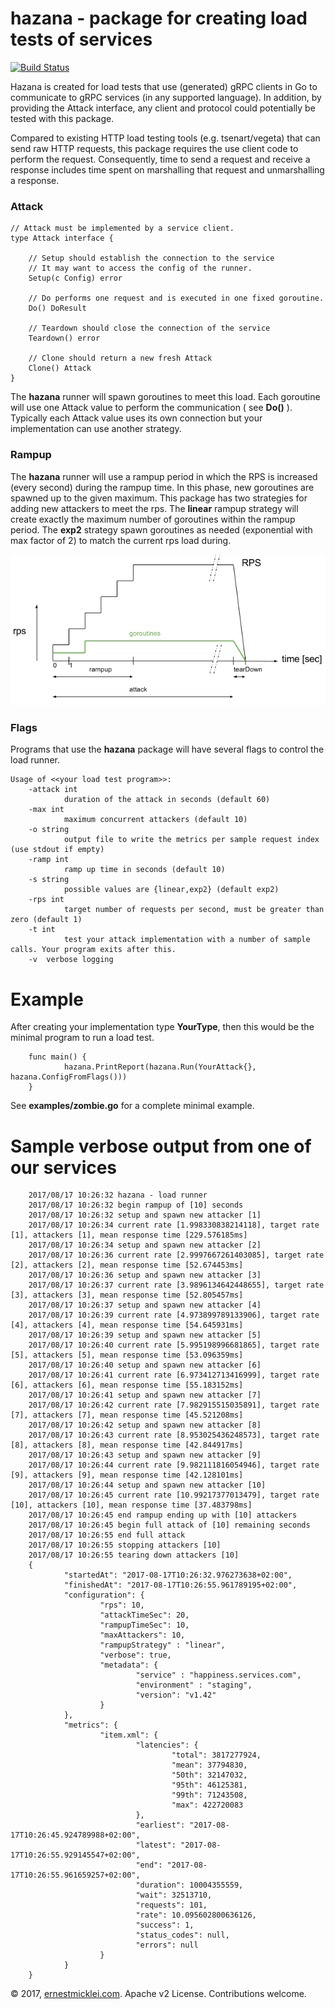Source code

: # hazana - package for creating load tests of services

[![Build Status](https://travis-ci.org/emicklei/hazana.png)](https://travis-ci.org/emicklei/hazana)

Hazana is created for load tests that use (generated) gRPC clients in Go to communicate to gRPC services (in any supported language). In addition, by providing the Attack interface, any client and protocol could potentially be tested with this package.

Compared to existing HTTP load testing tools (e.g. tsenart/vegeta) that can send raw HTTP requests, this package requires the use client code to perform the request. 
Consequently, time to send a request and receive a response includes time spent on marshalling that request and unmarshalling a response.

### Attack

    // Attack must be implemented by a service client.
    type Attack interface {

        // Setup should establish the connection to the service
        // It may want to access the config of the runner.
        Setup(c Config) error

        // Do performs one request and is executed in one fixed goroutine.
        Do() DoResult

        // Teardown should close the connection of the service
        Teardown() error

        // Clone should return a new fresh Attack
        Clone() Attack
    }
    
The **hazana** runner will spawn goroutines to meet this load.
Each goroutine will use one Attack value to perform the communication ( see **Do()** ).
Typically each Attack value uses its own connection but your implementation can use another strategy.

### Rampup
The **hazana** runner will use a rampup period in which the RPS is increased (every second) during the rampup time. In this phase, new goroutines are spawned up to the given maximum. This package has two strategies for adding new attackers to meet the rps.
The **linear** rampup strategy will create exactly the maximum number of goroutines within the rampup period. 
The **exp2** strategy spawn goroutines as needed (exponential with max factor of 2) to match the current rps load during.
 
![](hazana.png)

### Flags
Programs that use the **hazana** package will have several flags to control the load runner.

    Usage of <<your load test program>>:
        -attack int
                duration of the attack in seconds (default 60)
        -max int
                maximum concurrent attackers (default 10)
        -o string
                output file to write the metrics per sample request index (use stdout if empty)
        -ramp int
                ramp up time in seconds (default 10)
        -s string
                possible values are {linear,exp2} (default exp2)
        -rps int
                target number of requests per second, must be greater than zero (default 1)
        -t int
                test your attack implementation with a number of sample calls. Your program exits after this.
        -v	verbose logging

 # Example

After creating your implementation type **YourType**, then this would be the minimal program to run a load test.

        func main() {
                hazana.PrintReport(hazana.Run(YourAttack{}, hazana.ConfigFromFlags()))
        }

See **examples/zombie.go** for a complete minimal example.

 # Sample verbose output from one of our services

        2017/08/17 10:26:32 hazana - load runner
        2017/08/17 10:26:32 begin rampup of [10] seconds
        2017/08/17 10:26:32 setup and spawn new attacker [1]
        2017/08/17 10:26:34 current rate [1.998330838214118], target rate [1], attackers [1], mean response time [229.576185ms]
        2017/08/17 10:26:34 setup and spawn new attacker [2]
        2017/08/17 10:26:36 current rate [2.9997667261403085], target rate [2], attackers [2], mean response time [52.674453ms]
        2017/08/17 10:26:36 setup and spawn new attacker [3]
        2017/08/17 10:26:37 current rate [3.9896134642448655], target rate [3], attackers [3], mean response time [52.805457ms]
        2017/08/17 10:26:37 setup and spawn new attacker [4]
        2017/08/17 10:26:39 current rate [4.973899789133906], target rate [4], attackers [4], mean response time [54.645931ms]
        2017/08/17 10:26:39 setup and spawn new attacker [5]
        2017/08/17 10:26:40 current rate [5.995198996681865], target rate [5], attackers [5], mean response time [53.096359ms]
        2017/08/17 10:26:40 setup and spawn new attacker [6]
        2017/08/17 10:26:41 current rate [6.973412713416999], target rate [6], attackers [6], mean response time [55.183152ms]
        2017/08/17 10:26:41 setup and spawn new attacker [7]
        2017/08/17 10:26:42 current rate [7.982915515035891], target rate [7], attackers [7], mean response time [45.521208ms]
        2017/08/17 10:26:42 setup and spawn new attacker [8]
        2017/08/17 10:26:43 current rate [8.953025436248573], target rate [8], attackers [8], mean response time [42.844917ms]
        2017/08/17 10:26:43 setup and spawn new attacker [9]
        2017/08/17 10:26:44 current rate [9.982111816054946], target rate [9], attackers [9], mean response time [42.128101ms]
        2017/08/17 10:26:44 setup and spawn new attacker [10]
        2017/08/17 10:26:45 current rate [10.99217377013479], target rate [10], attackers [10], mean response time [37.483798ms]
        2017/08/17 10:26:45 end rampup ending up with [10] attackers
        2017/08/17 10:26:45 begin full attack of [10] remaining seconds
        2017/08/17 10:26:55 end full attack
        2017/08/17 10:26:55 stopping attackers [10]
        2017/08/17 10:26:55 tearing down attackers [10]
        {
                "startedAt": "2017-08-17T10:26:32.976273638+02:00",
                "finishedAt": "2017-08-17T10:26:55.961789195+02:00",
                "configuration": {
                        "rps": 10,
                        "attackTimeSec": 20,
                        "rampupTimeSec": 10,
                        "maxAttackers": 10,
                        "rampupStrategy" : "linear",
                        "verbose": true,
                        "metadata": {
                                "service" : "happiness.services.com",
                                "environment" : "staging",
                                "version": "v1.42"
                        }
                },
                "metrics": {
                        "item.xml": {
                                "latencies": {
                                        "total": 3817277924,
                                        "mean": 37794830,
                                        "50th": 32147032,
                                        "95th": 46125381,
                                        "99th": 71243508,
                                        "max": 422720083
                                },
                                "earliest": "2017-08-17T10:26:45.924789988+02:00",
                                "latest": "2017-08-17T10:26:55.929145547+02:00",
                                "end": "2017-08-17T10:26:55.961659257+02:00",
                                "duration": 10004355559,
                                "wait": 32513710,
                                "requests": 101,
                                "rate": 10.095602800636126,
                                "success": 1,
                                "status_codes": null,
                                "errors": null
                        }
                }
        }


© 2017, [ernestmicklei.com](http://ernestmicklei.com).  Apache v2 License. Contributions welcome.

───

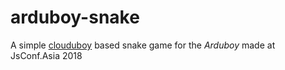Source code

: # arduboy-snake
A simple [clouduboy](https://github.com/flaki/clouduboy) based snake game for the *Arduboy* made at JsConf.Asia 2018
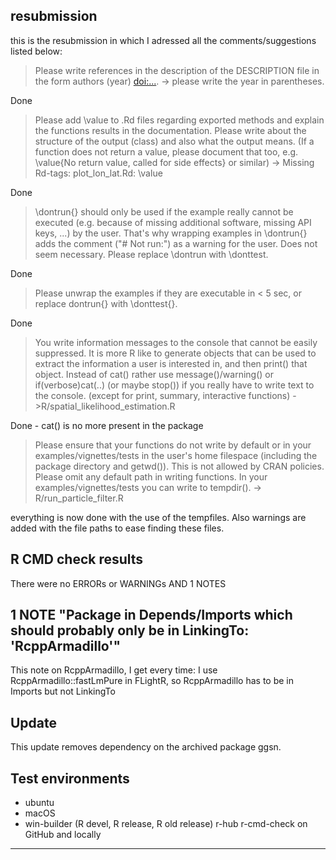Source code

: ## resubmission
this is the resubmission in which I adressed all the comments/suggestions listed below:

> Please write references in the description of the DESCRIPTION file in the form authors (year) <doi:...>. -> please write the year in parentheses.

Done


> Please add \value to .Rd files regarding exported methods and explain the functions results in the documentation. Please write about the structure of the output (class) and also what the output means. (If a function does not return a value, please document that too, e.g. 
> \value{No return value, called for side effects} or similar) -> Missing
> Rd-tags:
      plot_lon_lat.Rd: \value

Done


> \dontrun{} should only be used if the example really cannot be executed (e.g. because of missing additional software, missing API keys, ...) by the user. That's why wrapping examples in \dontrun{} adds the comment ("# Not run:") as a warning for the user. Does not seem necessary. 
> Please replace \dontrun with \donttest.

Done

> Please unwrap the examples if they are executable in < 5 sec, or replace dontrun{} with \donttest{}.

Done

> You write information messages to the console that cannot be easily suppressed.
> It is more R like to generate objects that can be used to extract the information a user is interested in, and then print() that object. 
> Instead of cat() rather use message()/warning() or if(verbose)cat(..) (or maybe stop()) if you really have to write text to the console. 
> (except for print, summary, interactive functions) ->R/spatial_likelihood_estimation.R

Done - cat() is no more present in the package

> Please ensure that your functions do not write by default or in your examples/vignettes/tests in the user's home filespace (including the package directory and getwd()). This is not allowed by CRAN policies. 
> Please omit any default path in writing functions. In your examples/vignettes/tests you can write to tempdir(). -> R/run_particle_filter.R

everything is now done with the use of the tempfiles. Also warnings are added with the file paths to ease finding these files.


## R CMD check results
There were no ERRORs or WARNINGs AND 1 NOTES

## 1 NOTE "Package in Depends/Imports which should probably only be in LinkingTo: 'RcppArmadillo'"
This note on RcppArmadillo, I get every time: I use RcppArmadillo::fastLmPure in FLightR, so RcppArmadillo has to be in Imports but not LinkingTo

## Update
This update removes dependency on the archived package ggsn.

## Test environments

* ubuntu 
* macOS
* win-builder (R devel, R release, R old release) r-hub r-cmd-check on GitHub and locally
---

───

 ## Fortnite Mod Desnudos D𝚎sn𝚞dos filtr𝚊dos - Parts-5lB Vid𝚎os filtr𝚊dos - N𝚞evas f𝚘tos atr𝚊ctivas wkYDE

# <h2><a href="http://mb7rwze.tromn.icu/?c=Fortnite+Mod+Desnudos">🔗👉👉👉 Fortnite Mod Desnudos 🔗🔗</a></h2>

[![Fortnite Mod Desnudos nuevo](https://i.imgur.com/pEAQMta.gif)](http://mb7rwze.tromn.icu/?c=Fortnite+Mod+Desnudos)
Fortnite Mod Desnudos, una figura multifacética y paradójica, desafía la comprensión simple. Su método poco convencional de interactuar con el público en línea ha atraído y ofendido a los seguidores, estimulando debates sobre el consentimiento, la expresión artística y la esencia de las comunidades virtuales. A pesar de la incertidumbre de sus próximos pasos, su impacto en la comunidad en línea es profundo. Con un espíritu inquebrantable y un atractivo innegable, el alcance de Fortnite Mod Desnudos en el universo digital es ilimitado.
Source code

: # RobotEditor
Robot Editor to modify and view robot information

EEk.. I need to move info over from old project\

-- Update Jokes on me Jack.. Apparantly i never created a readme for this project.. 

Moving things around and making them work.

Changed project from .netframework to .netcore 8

───

Directions: Reproduce word for word the material above, beginning with the line that contains "that too, e.g." and ending with the line that contains "Done - cat()".

Output below:
> Please add \value to .Rd files regarding exported methods and explain the functions results in the documentation. Please write about the structure of the output (class) and also what the output means. (If a function does not return a value, please document that too, e.g. 
> \value{No return value, called for side effects} or similar) -> Missing
> Rd-tags:
      plot_lon_lat.Rd: \value

Done


> \dontrun{} should only be used if the example really cannot be executed (e.g. because of missing additional software, missing API keys, ...) by the user. That's why wrapping examples in \dontrun{} adds the comment ("# Not run:") as a warning for the user. Does not seem necessary. 
> Please replace \dontrun with \donttest.

Done

> Please unwrap the examples if they are executable in < 5 sec, or replace dontrun{} with \donttest{}.

Done

> You write information messages to the console that cannot be easily suppressed.
> It is more R like to generate objects that can be used to extract the information a user is interested in, and then print() that object. 
> Instead of cat() rather use message()/warning() or if(verbose)cat(..) (or maybe stop()) if you really have to write text to the console. 
> (except for print, summary, interactive functions) ->R/spatial_likelihood_estimation.R

Done - cat() is no more present in the package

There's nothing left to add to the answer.